# 1st spinning top



## fboyles (Jan 27, 2013)

I made my first top today thinking it would be a fun and fast project. It's funny how each project has it's own learning curve. Well I spent about 3-4hrs on the top. It's 2" dia. mesquite with white oak center then finished in Myland's friction polish.


----------



## DKMD (Jan 27, 2013)

Nicely done! You're right about the separate learning curves, but that's just part of the fun!


----------



## NYWoodturner (Jan 27, 2013)

Wow - who knew mesquite looked like that :wacko1: Nice Job.


----------



## fboyles (Jan 27, 2013)

NYWoodturner said:


> Wow - who knew mesquite looked like that :wacko1: Nice Job.

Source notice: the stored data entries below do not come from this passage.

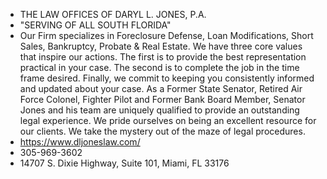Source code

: - THE LAW OFFICES OF DARYL L. JONES, P.A.
- "SERVING OF ALL SOUTH FLORIDA"
- Our Firm specializes in Foreclosure Defense, Loan Modifications, Short Sales, Bankruptcy, Probate & Real Estate. We have three core values that inspire our actions. The first is to provide the best representation practical in your case. The second is to complete the job in the time frame desired. Finally, we commit to keeping you consistently informed and updated about your case. As a Former State Senator, Retired Air Force Colonel, Fighter Pilot and Former Bank Board Member, Senator Jones and his team are uniquely qualified to provide an outstanding legal experience. We pride ourselves on being an excellent resource for our clients. We take the mystery out of the maze of legal procedures.
- https://www.dljoneslaw.com/
- 305-969-3602
- 14707 S. Dixie Highway, Suite 101, Miami, FL 33176


<!---
leorimes549/leorimes549 is a ✨ special ✨ repository because its `README.md` (this file) appears on your GitHub profile.
You can click the Preview link to take a look at your changes.
--->
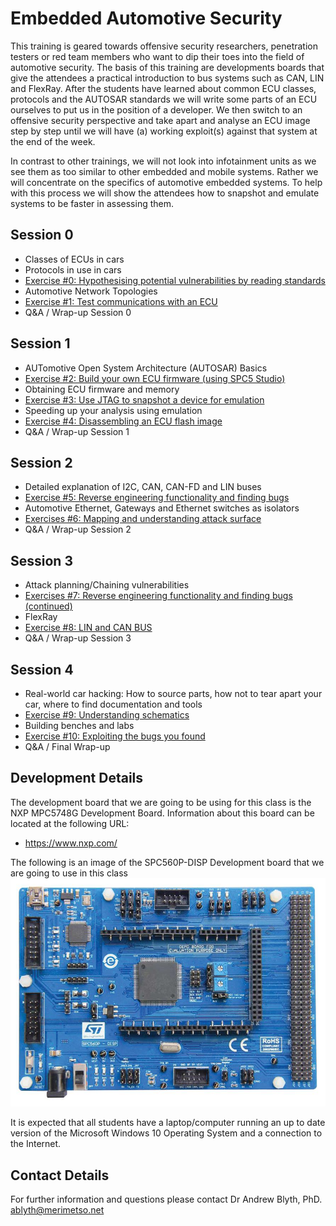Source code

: # Embedded Automotive Security

This training is geared towards offensive security researchers, penetration testers or red team members who want to dip their toes into the field of automotive security. The basis of this training are developments boards that give the attendees a practical introduction to bus systems such as CAN, LIN and FlexRay. After the students have learned about common ECU classes, protocols and the AUTOSAR standards we will write some parts of an ECU ourselves to put us in the position of a developer. We then switch to an offensive security perspective and take apart and analyse an ECU image step by step until we will have (a) working exploit(s) against that system at the end of the week.

In contrast to other trainings, we will not look into infotainment units as we see them as too similar to other embedded and mobile systems. Rather we will concentrate on the specifics of automotive embedded systems. To help with this process we will show the attendees how to snapshot and emulate systems to be faster in assessing them.

## Session 0

* Classes of ECUs in cars
* Protocols in use in cars
* [Exercise #0: Hypothesising potential vulnerabilities by reading standards](https://github.com/Merimetso-Code/EmbeddedAutomotiveSecurity/blob/main/Exercise0.md)
* Automotive Network Topologies
* [Exercise #1: Test communications with an ECU](https://github.com/Merimetso-Code/EmbeddedAutomotiveSecurity/blob/main/Exercise1.md)
* Q&A / Wrap-up Session 0

## Session 1
* AUTomotive Open System Architecture (AUTOSAR) Basics
* [Exercise #2: Build your own ECU firmware (using SPC5 Studio)](https://github.com/Merimetso-Code/EmbeddedAutomotiveSecurity/blob/main/Exercise2.md)
* Obtaining ECU firmware and memory
* [Exercise #3: Use JTAG to snapshot a device for emulation](https://github.com/Merimetso-Code/EmbeddedAutomotiveSecurity/blob/main/Exercise3.md)
* Speeding up your analysis using emulation
* [Exercise #4: Disassembling an ECU flash image](https://github.com/Merimetso-Code/EmbeddedAutomotiveSecurity/blob/main/Exercise4.md)
* Q&A / Wrap-up Session 1

## Session 2

* Detailed explanation of I2C, CAN, CAN-FD and LIN buses
* [Exercise #5: Reverse engineering functionality and finding bugs](https://github.com/Merimetso-Code/EmbeddedAutomotiveSecurity/blob/main/Exercise5.md)
* Automotive Ethernet, Gateways and Ethernet switches as isolators
* [Exercises #6: Mapping and understanding attack surface](https://github.com/Merimetso-Code/EmbeddedAutomotiveSecurity/blob/main/Exercise6.md)
* Q&A / Wrap-up Session 2

## Session 3

* Attack planning/Chaining vulnerabilities
* [Exercises #7: Reverse engineering functionality and finding bugs (continued)](https://github.com/Merimetso-Code/EmbeddedAutomotiveSecurity/blob/main/Exercise7.md)
* FlexRay
* [Exercise #8: LIN and CAN BUS](https://github.com/Merimetso-Code/EmbeddedAutomotiveSecurity/blob/main/Exercise8.md)
* Q&A / Wrap-up Session 3

## Session 4
* Real-world car hacking: How to source parts, how not to tear apart your car, where to find documentation and tools
* [Exercise #9: Understanding schematics](https://github.com/Merimetso-Code/EmbeddedAutomotiveSecurity/blob/main/Exercise9.md)
* Building benches and labs
* [Exercise #10: Exploiting the bugs you found](https://github.com/Merimetso-Code/EmbeddedAutomotiveSecurity/blob/main/Exercise10.md)
* Q&A / Final Wrap-up

## Development Details

The development board that we are going to be using for this class is the NXP MPC5748G Development Board. Information about this board can be located at the following URL:

* https://www.nxp.com/

The following is an image of the SPC560P-DISP Development board that we are going to use in this class
![SPC560P](2520506-40.jpg)

It is expected that all students have a laptop/computer running an up to date version of the Microsoft Windows 10 Operating System and a connection to the Internet.

## Contact Details

For further information and questions please contact Dr Andrew Blyth, PhD. <ablyth@merimetso.net>
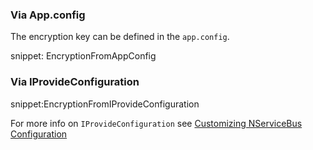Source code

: 
### Via App.config

The encryption key can be defined in the `app.config`.

snippet: EncryptionFromAppConfig


### Via IProvideConfiguration

snippet:EncryptionFromIProvideConfiguration

For more info on `IProvideConfiguration` see [Customizing NServiceBus Configuration](/nservicebus/hosting/custom-configuration-providers.md)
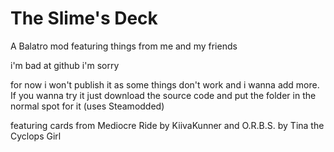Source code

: # The Slime's Deck
 A Balatro mod featuring things from me and my friends

i'm bad at github i'm sorry

for now i won't publish it as some things don't work and i wanna add more. If you wanna try it just download the source code and put the folder in the normal spot for it (uses Steamodded)

featuring cards from Mediocre Ride by KiivaKunner and O.R.B.S. by Tina the Cyclops Girl
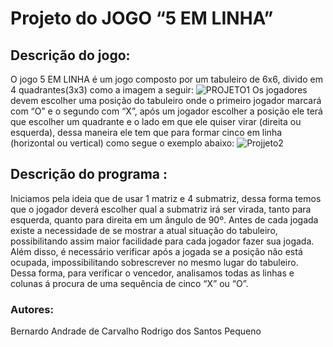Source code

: # Projeto do  JOGO “5 EM LINHA”

## Descrição do jogo:

O jogo 5 EM LINHA é um jogo composto por um tabuleiro de 6x6, divido em 4 quadrantes(3x3) como a imagem a seguir:
![PROJETO1](https://user-images.githubusercontent.com/23217960/60698424-a37af100-9ec5-11e9-945a-8a5123c550d6.png)
Os jogadores devem escolher uma posição do tabuleiro onde o primeiro jogador marcará com “O” e o segundo com “X”, após um jogador escolher a posição ele terá que escolher um quadrante e o lado em que ele quiser virar (direita ou esquerda), dessa maneira ele tem que para formar cinco em linha (horizontal ou vertical) como segue o exemplo abaixo:
![Projjeto2](https://user-images.githubusercontent.com/23217960/60698499-ffde1080-9ec5-11e9-8e94-e83d8fb1dcd2.png)

## Descrição do programa :
Iniciamos pela ideia que de usar 1 matriz e 4 submatriz, dessa forma temos que o jogador deverá escolher qual a submatriz irá ser virada, tanto para esquerda, quanto para direita em um ângulo de 90º. Antes de cada jogada existe a necessidade de se mostrar a atual situação do tabuleiro, possibilitando assim maior facilidade para cada jogador fazer sua jogada. Além disso, é necessário verificar após a jogada se a posição não está ocupada, impossibilitando sobrescrever no mesmo lugar do tabuleiro.
Dessa forma, para verificar o vencedor, analisamos todas as linhas e colunas á procura de uma sequência de cinco “X” ou “O”.

### Autores:
Bernardo Andrade de Carvalho
Rodrigo dos Santos Pequeno
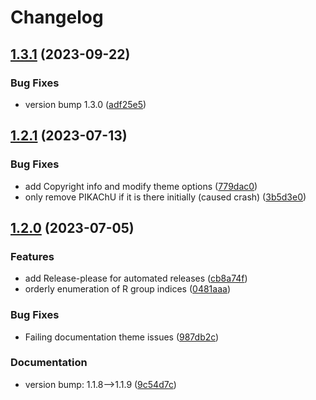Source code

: # Changelog

## [1.3.1](https://github.com/OBrink/RanDepict/compare/v1.3.0...v1.3.1) (2023-09-22)


### Bug Fixes

* version bump 1.3.0 ([adf25e5](https://github.com/OBrink/RanDepict/commit/adf25e5d8c29ed64c79b7d37e24834052b6b6b67))

## [1.2.1](https://github.com/OBrink/RanDepict/compare/v1.2.0...v1.2.1) (2023-07-13)


### Bug Fixes

* add Copyright info and modify theme options ([779dac0](https://github.com/OBrink/RanDepict/commit/779dac0c9a14e9bbba674236c654aaa9580b5c09))
* only remove PIKAChU if it is there initially (caused crash) ([3b5d3e0](https://github.com/OBrink/RanDepict/commit/3b5d3e012916d445bbe4ffc2bf888c6d0f728c30))

## [1.2.0](https://github.com/OBrink/RanDepict/compare/1.1.8...v1.2.0) (2023-07-05)


### Features

* add Release-please for automated releases ([cb8a74f](https://github.com/OBrink/RanDepict/commit/cb8a74f7f1d651808c9805a4db02167ded3bafec))
* orderly enumeration of R group indices ([0481aaa](https://github.com/OBrink/RanDepict/commit/0481aaa126d850ded383350c19890efcf0ec4c19))


### Bug Fixes

* Failing documentation theme issues ([987db2c](https://github.com/OBrink/RanDepict/commit/987db2c83b1c06edc6c82525feabc28e8a9dff2c))


### Documentation

* version bump: 1.1.8--&gt;1.1.9 ([9c54d7c](https://github.com/OBrink/RanDepict/commit/9c54d7c269b9b53baedef02e4af67fe218960d3c))
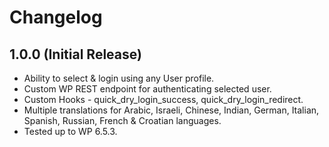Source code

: # Changelog

## 1.0.0 (Initial Release)
* Ability to select & login using any User profile.
* Custom WP REST endpoint for authenticating selected user.
* Custom Hooks - quick_dry_login_success, quick_dry_login_redirect.
* Multiple translations for Arabic, Israeli, Chinese, Indian, German, Italian, Spanish, Russian, French & Croatian languages.
* Tested up to WP 6.5.3.
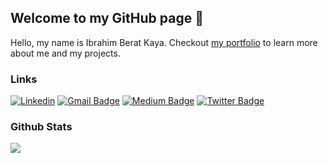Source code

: ## Welcome to my GitHub page 👋

Hello, my name is Ibrahim Berat Kaya. Checkout [my portfolio](https://iberatkaya.github.io/#/) to learn more about me and my projects.

### Links

[![Linkedin](https://img.shields.io/badge/-iberatkaya-blue?style=flat-square&logo=Linkedin&logoColor=white&link=https://www.linkedin.com/in/ibrahim-berat-kaya/)](https://www.linkedin.com/in/ibrahim-berat-kaya/)
[![Gmail Badge](https://img.shields.io/badge/-ibraberatkaya-c14438?style=flat&logo=Gmail&logoColor=white&link=mailto:ibraberatkaya@gmail.com)](mailto:ibraberatkaya@gmail.com)
[![Medium Badge](https://img.shields.io/badge/-iberatkaya-000000?style=flat&labelColor=000000&logo=Medium&link=https://iberatkaya.medium.com)](https://iberatkaya.medium.com)
[![Twitter Badge](https://img.shields.io/twitter/follow/iberatkaya?label=%40iberatkaya&style=social)](https://twitter.com/iberatkaya)

### Github Stats

[![](https://github-readme-stats.vercel.app/api?username=iberatkaya&show_icons=true&count_private=true)](https://github.com/iberatkaya)
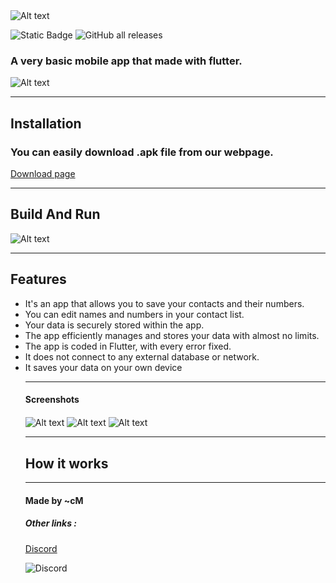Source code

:
<img src="img/logo.png" align="center" alt="Alt text" title="Logo">

![Static Badge](https://img.shields.io/badge/Language-Flutter(Dart)-blue)
![GitHub all releases](https://img.shields.io/github/downloads/cMardc/contactsApp/total)

<h3>A very basic mobile app that made with flutter.</h3>
<img src="img/togif.gif" align="center" alt="Alt text" title="GIF From App">



<hr>
<h2>Installation</h2>

<h3>You can easily download .apk file from our webpage.</h3>
<a href="https://cmardc.github.io/contactsApp/">Download page</a>

<hr>
<h2>Build And Run</h2>
<img src="img/BashCMD.png" alt="Alt text" title="Build And Run">
<hr>

<h2>Features</h2>
<ul>
<li>It's an app that allows you to save your contacts and their numbers.</li>
<li>You can edit names and numbers in your contact list.</li>
<li>Your data is securely stored within the app.</li>
<li>The app efficiently manages and stores your data with almost no limits.</li>
<li>The app is coded in Flutter, with every error fixed.</li>
<li>It does not connect to any external database or network.</li>
<li>It saves your data on your own device</li>


<hr>
<h4>Screenshots</h4>
<img src="img/Main_Page_Blue.png" align="center" alt="Alt text" title="Main page (Blue)">
<img src="img/Add_Page_Red.png" align="center" alt="Alt text" title="Add contact page (Red)">
<img src="img/Edit_Page_Cyan.png" align="center" alt="Alt text" title="Edit contact page (Cyan)">
<hr>

<h2>How it works</h2>



<hr>
<h4>Made by ~cM</h4>
<h5>Other links : </h5>
<a href="https://discord.gg/5W4XtHkc6g">Discord</a>

![Discord](https://img.shields.io/discord/1051030547402588170)


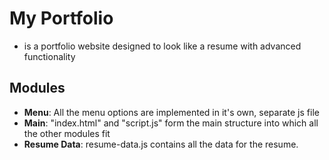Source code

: # My Portfolio

- is a portfolio website designed to look like a resume with advanced functionality

## Modules

- **Menu**: All the menu options are implemented in it's own, separate js file
- **Main**: "index.html" and "script.js" form the main structure into which all the other modules fit
- **Resume Data**: resume-data.js contains all the data for the resume.
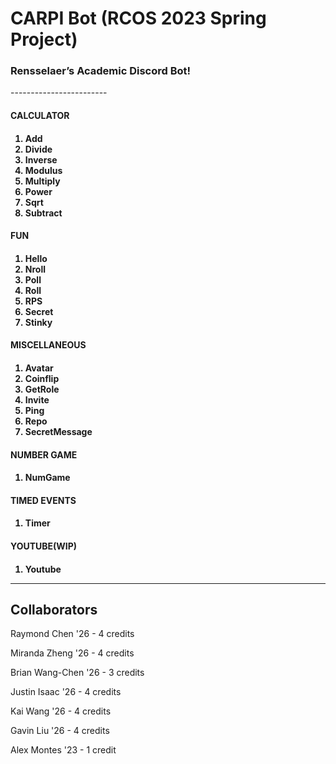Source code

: # CARPI Bot (RCOS 2023 Spring Project)

<h3>Rensselaer’s Academic Discord Bot!</h3>
------------------------

<h4>CALCULATOR<h4>
<ol>
  <li>Add</li>
  <li>Divide</li>
  <li>Inverse</li>
  <li>Modulus</li>
  <li>Multiply</li>
  <li>Power</li>
  <li>Sqrt</li>
  <li>Subtract</li>
</ol>  
  
<h4>FUN<h4>
<ol>
  <li>Hello</li>
  <li>Nroll</li>
  <li>Poll</li>
  <li>Roll</li>
  <li>RPS</li>
  <li>Secret</li>
  <li>Stinky</li>
</ol>  
  
<h4>MISCELLANEOUS<h4>
<ol>
  <li>Avatar</li>
  <li>Coinflip</li>
  <li>GetRole</li>
  <li>Invite</li>
  <li>Ping</li>
  <li>Repo</li>
  <li>SecretMessage</li>
</ol>    

<h4>NUMBER GAME<h4>
<ol>
  <li>NumGame</li>
</ol>   
  
<h4>TIMED EVENTS<h4>
<ol>
  <li>Timer</li>
</ol>   
  
<h4>YOUTUBE(WIP)<h4>
<ol>
  <li>Youtube</li>
</ol> 
  
------------------------
Collaborators
-----
Raymond Chen    '26  -  4 credits 

Miranda Zheng   '26  -  4 credits 

Brian Wang-Chen '26  -  3 credits

Justin Isaac    '26  -  4 credits

Kai Wang        '26  -  4 credits

Gavin Liu       '26  -  4 credits

Alex Montes     '23  -  1 credit
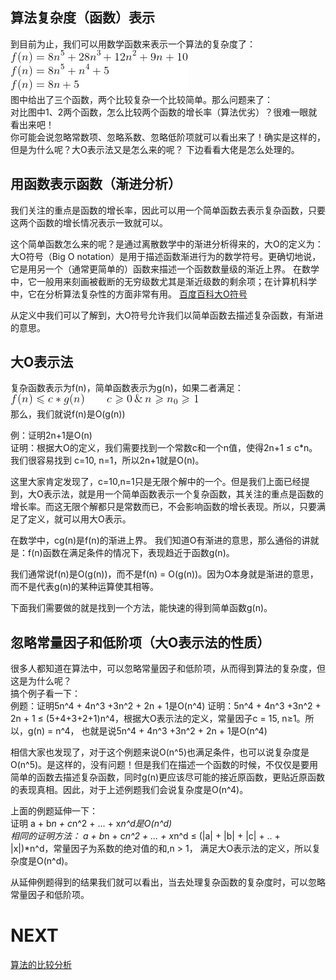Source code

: ## 算法复杂度（函数）表示
到目前为止，我们可以用数学函数来表示一个算法的复杂度了：  
![](../../images/17.gif "17")  
图中给出了三个函数，两个比较复杂一个比较简单。那么问题来了：  
对比图中1、2两个函数，怎么比较两个函数的增长率（算法优劣）？很难一眼就看出来吧！  
你可能会说忽略常数项、忽略系数、忽略低阶项就可以看出来了！确实是这样的，但是为什么呢？大O表示法又是怎么来的呢？
下边看看大佬是怎么处理的。

## 用函数表示函数（渐进分析）
我们关注的重点是函数的增长率，因此可以用一个简单函数去表示复杂函数，只要这两个函数的增长情况表示一致就可以。  

这个简单函数怎么来的呢？是通过离散数学中的渐进分析得来的，大O的定义为：  
大O符号（Big O notation）是用于描述函数渐进行为的数学符号。更确切地说，它是用另一个（通常更简单的）函数来描述一个函数数量级的渐近上界。
在数学中，它一般用来刻画被截断的无穷级数尤其是渐近级数的剩余项；在计算机科学中，它在分析算法复杂性的方面非常有用。
[百度百科大O符号](https://baike.baidu.com/item/%E5%A4%A7O%E7%AC%A6%E5%8F%B7 "大O符号")
  
从定义中我们可以了解到，大O符号允许我们以简单函数去描述复杂函数，有渐进的意思。

## 大O表示法
复杂函数表示为f(n)，简单函数表示为g(n)，如果二者满足：  
![](../../images/18.gif "18")  
那么，我们就说f(n)是O(g(n))
  
例：证明2n+1是O(n)  
证明：根据大O的定义，我们需要找到一个常数c和一个n值，使得2n+1 ≤ c*n。我们很容易找到 c=10, n=1，所以2n+1就是O(n)。  

这里大家肯定发现了，c=10,n=1只是无限个解中的一个。但是我们上面已经提到，大O表示法，就是用一个简单函数表示一个复杂函数，其关注的重点是函数的
增长率。而这无限个解都只是常数而已，不会影响函数的增长表现。所以，只要满足了定义，就可以用大O表示。

在数学中，cg(n)是f(n)的渐进上界。
我们知道O有渐进的意思，那么通俗的讲就是：f(n)函数在满足条件的情况下，表现趋近于函数g(n)。

我们通常说f(n)是O(g(n))，而不是f(n) = O(g(n))。因为O本身就是渐进的意思，而不是代表g(n)的某种运算使其相等。

下面我们需要做的就是找到一个方法，能快速的得到简单函数g(n)。
## 忽略常量因子和低阶项（大O表示法的性质）
很多人都知道在算法中，可以忽略常量因子和低阶项，从而得到算法的复杂度，但这是为什么呢？  
搞个例子看一下：  
例题：证明5n^4 + 4n^3 +3n^2 + 2n + 1是O(n^4)
证明：5n^4 + 4n^3 +3n^2 + 2n + 1 ≤ (5+4+3+2+1)n^4，根据大O表示法的定义，常量因子c = 15, n≥1。所以，g(n) = n^4，
也就是说5n^4 + 4n^3 +3n^2 + 2n + 1是O(n^4)  

相信大家也发现了，对于这个例题来说O(n^5)也满足条件，也可以说复杂度是O(n^5)。是这样的，没有问题！但是我们在描述一个函数的时候，不仅仅是要用
简单的函数去描述复杂函数，同时g(n)更应该尽可能的接近原函数，更贴近原函数的表现真相。因此，对于上述例题我们会说复杂度是O(n^4)。

上面的例题延伸一下：  
证明 a + b*n + c*n^2 + ... + x*n^d是O(n^d)  
相同的证明方法： a + b*n + c*n^2 + ... + x*n^d ≤ (|a| + |b| + |c| + .. + |x|)*n^d，常量因子为系数的绝对值的和,n > 1，
满足大O表示法的定义，所以复杂度是O(n^d)。

从延伸例题得到的结果我们就可以看出，当去处理复杂函数的复杂度时，可以忽略常量因子和低阶项。

# NEXT
[算法的比较分析](../d_算法的比较分析)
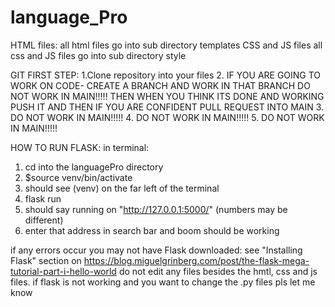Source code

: # language_Pro
HTML files:
 all html files go into sub directory templates
CSS and JS files
  all css and JS files go into sub directory style
 
GIT FIRST STEP:
 1.Clone repository into your files
 2. IF YOU ARE GOING TO WORK ON CODE- CREATE A BRANCH AND WORK IN THAT BRANCH DO NOT WORK IN MAIN!!!!! THEN WHEN YOU
 THINK ITS DONE AND WORKING PUSH IT AND THEN IF YOU ARE CONFIDENT PULL REQUEST INTO MAIN
 3. DO NOT WORK IN MAIN!!!!!
 4. DO NOT WORK IN MAIN!!!!!
 5. DO NOT WORK IN MAIN!!!!!
 
HOW TO RUN FLASK:
in terminal:
  1. cd into the languagePro directory
  2. $source venv/bin/activate
  3. should see (venv) on the far left of the terminal
  4. flask run
  5. should say running on "http://127.0.0.1:5000/" (numbers may be different)
  6. enter that address in search bar and boom should be working
  
  if any errors occur you may not have Flask downloaded:
  see "Installing Flask" section on https://blog.miguelgrinberg.com/post/the-flask-mega-tutorial-part-i-hello-world
  do not edit any files besides the hmtl, css and js files. if flask is not working and you want to change the .py files pls let me know
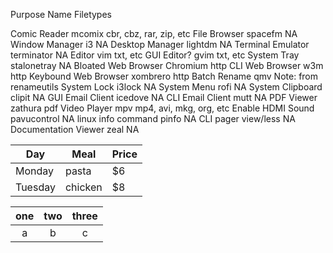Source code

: 


Purpose					Name			Filetypes

Comic Reader			mcomix			cbr, cbz, rar, zip, etc
File Browser			spacefm			NA
Window Manager			i3				NA
Desktop Manager			lightdm			NA
Terminal Emulator		terminator		NA
Editor					vim				txt, etc
GUI Editor?				gvim			txt, etc
System Tray				stalonetray		NA
Bloated Web Browser		Chromium		http
CLI Web Browser			w3m				http
Keybound Web Browser	xombrero		http
Batch Rename			qmv				Note: from renameutils
System Lock				i3lock			NA
System Menu				rofi			NA
System Clipboard		clipit			NA
GUI Email Client		icedove			NA
CLI Email Client		mutt			NA
PDF Viewer				zathura			pdf
Video Player			mpv				mp4, avi, mkg, org, etc
Enable HDMI Sound		pavucontrol		NA
linux info command		pinfo			NA
CLI pager				view/less		NA
Documentation Viewer	zeal			NA


| Day     | Meal    | Price |
| --------|---------|-------|
| Monday  | pasta   | $6    |
| Tuesday | chicken | $8    |



| one | two | three |
|:---:|:---:|:-----:|
| a   | b   | c     |

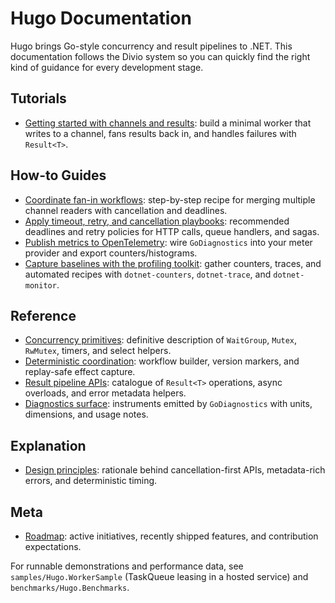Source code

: # Hugo Documentation

Hugo brings Go-style concurrency and result pipelines to .NET. This documentation follows the Divio system so you can quickly find the right kind of guidance for every development stage.

## Tutorials

- [Getting started with channels and results](tutorials/getting-started.md): build a minimal worker that writes to a channel, fans results back in, and handles failures with `Result<T>`.

## How-to Guides

- [Coordinate fan-in workflows](how-to/fan-in-channels.md): step-by-step recipe for merging multiple channel readers with cancellation and deadlines.
- [Apply timeout, retry, and cancellation playbooks](how-to/playbook-templates.md): recommended deadlines and retry policies for HTTP calls, queue handlers, and sagas.
- [Publish metrics to OpenTelemetry](how-to/observe-with-opentelemetry.md): wire `GoDiagnostics` into your meter provider and export counters/histograms.
- [Capture baselines with the profiling toolkit](how-to/profiling-toolkit.md): gather counters, traces, and automated recipes with `dotnet-counters`, `dotnet-trace`, and `dotnet-monitor`.

## Reference

- [Concurrency primitives](reference/concurrency-primitives.md): definitive description of `WaitGroup`, `Mutex`, `RwMutex`, timers, and select helpers.
- [Deterministic coordination](reference/deterministic-coordination.md): workflow builder, version markers, and replay-safe effect capture.
- [Result pipeline APIs](reference/result-pipelines.md): catalogue of `Result<T>` operations, async overloads, and error metadata helpers.
- [Diagnostics surface](reference/diagnostics.md): instruments emitted by `GoDiagnostics` with units, dimensions, and usage notes.

## Explanation

- [Design principles](explanation/design-principles.md): rationale behind cancellation-first APIs, metadata-rich errors, and deterministic timing.

## Meta

- [Roadmap](meta/roadmap.md): active initiatives, recently shipped features, and contribution expectations.

For runnable demonstrations and performance data, see `samples/Hugo.WorkerSample` (TaskQueue leasing in a hosted service) and `benchmarks/Hugo.Benchmarks`.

This was a great log that I found while taking my Daughters to the Houston Children's Museum. They had just cut down a bunch a trees down the street and I grabbed all that I could which was only 3 logs. Here is another piece that I made for my Wife.


----------



## WoodLove (Jan 27, 2013)

excellent job. i think i might have to build a top now..... great...... another reason to live in my shop...... guess the wifey better get used to it.....lol


----------



## BarbS (Jan 27, 2013)

Very nice top! Looks like it spins really well, too. And the pen is great.


----------



## rdabpenman (Jan 28, 2013)

Nicely done top Fred!
That piece of timber sure has some great looking grain.

Les


----------